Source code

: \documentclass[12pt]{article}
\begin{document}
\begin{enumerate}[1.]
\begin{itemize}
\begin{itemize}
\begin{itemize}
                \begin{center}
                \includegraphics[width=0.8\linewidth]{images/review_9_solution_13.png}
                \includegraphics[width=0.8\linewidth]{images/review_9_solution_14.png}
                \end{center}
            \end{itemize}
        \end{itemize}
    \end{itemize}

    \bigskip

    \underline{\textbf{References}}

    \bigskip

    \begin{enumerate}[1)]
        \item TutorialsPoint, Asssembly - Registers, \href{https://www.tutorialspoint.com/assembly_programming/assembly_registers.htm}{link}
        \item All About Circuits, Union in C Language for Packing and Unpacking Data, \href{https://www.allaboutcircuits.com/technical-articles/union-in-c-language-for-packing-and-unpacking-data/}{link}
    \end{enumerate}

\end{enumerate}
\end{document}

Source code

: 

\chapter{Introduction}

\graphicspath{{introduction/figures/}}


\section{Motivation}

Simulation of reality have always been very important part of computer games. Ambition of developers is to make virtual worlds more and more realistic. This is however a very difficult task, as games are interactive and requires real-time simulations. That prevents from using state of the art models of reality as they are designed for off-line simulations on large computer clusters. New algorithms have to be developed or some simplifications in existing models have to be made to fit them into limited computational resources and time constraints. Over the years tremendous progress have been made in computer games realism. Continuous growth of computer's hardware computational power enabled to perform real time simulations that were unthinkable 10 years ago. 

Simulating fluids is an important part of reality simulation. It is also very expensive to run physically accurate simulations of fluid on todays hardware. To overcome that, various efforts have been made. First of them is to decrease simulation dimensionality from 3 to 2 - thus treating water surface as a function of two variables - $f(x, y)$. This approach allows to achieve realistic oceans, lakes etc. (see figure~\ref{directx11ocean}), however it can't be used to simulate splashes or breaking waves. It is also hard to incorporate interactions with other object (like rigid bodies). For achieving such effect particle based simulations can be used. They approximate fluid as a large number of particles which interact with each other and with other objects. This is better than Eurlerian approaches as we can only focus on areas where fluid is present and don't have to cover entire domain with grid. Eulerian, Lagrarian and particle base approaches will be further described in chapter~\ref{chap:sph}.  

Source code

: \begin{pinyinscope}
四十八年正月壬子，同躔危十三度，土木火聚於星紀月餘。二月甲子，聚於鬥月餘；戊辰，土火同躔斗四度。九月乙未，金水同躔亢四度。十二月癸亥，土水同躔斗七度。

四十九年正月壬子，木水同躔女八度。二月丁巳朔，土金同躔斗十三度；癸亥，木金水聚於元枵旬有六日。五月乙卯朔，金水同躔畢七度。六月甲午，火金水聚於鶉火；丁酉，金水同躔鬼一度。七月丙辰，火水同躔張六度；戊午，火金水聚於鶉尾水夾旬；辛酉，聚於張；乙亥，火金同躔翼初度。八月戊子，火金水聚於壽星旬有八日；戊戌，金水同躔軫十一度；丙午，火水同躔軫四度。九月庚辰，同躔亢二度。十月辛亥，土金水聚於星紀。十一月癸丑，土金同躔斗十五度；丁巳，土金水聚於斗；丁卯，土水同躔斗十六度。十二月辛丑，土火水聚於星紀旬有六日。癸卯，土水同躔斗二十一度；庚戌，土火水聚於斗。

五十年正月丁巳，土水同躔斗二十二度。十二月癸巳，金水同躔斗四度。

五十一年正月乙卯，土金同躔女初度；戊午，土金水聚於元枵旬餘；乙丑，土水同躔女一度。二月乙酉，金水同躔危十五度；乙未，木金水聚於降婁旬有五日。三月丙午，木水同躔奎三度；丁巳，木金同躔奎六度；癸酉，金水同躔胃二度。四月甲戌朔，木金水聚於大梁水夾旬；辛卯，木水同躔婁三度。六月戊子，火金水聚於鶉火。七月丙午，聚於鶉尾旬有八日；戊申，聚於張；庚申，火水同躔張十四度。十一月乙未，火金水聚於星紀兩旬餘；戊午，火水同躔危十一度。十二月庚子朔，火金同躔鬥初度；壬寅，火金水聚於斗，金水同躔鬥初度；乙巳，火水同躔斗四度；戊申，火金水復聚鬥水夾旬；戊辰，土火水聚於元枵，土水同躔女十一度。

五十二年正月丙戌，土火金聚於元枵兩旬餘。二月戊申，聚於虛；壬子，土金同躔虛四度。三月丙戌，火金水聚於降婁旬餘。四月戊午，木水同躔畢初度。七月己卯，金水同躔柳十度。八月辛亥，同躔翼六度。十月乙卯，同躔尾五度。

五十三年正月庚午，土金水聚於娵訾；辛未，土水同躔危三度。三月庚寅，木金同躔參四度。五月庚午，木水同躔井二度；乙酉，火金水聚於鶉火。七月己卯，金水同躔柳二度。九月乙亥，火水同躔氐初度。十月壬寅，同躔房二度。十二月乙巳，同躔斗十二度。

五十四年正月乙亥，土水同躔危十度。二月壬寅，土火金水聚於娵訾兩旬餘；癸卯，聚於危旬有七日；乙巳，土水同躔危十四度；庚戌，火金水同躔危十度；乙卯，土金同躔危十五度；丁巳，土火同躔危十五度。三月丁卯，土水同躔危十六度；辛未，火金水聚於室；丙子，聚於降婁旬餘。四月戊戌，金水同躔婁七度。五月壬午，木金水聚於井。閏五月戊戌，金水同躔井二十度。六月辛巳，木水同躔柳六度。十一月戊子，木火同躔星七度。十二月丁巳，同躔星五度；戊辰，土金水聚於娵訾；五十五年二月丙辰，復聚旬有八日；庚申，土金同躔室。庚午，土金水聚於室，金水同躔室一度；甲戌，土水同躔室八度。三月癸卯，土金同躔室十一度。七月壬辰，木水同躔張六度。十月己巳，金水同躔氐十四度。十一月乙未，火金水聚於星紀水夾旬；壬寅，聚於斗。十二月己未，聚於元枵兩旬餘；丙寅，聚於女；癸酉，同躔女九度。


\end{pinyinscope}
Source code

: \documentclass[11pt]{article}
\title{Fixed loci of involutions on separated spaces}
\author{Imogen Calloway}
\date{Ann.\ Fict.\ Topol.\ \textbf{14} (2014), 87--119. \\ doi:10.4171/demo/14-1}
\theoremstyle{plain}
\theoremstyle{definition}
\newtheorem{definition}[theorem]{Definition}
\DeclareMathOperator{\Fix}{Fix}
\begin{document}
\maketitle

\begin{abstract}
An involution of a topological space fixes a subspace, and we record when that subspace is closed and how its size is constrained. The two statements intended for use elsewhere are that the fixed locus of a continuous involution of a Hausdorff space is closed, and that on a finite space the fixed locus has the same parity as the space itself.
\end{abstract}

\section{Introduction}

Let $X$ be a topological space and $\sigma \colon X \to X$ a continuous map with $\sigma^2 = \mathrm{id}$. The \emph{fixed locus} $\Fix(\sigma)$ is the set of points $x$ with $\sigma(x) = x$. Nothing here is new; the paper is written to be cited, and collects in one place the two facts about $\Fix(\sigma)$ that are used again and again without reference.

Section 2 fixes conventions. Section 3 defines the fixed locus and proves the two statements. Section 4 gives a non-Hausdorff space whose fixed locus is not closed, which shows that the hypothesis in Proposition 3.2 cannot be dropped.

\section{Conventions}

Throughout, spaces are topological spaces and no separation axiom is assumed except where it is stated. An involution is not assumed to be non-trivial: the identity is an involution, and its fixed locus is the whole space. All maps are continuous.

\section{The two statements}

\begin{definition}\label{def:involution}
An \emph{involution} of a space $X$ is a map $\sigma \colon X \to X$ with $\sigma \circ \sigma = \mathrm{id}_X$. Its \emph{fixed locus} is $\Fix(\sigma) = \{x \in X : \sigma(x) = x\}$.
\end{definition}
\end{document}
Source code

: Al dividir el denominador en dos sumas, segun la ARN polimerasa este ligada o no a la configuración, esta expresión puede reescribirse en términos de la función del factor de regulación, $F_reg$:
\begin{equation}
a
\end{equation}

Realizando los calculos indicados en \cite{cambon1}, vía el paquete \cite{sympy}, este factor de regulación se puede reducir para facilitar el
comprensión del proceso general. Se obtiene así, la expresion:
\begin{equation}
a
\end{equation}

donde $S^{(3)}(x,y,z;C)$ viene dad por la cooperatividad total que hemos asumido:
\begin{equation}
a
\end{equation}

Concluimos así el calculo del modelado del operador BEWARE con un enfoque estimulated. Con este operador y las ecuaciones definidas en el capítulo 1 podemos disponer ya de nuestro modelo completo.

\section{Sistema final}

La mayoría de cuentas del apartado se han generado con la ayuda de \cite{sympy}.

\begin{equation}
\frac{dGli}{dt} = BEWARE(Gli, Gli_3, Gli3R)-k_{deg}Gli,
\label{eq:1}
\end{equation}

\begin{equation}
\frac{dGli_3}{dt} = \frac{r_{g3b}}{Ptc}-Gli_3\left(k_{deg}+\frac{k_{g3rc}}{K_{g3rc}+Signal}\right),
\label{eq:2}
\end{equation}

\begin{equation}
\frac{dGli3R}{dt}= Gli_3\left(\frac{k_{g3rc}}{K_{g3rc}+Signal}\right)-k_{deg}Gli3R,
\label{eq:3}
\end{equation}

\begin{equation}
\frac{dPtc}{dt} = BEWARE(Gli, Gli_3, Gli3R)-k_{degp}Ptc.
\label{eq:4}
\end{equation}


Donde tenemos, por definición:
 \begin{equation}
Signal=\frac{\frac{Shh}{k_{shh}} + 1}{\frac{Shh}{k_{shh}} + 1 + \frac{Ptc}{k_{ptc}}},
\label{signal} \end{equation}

◆ ◆ ◆

• [Description of the task]: Please return each line of the listing above that contains "este".

• [Your solution]:
: Al dividir el denominador en dos sumas, segun la ARN polimerasa este ligada o no a la configuración, esta expresión puede reescribirse en términos de la función del factor de regulación, $F_reg$:
Realizando los calculos indicados en \cite{cambon1}, vía el paquete \cite{sympy}, este factor de regulación se puede reducir para facilitar el
Concluimos así el calculo del modelado del operador BEWARE con un enfoque estimulated. Con este operador y las ecuaciones definidas en el capítulo 1 podemos disponer ya de nuestro modelo completo.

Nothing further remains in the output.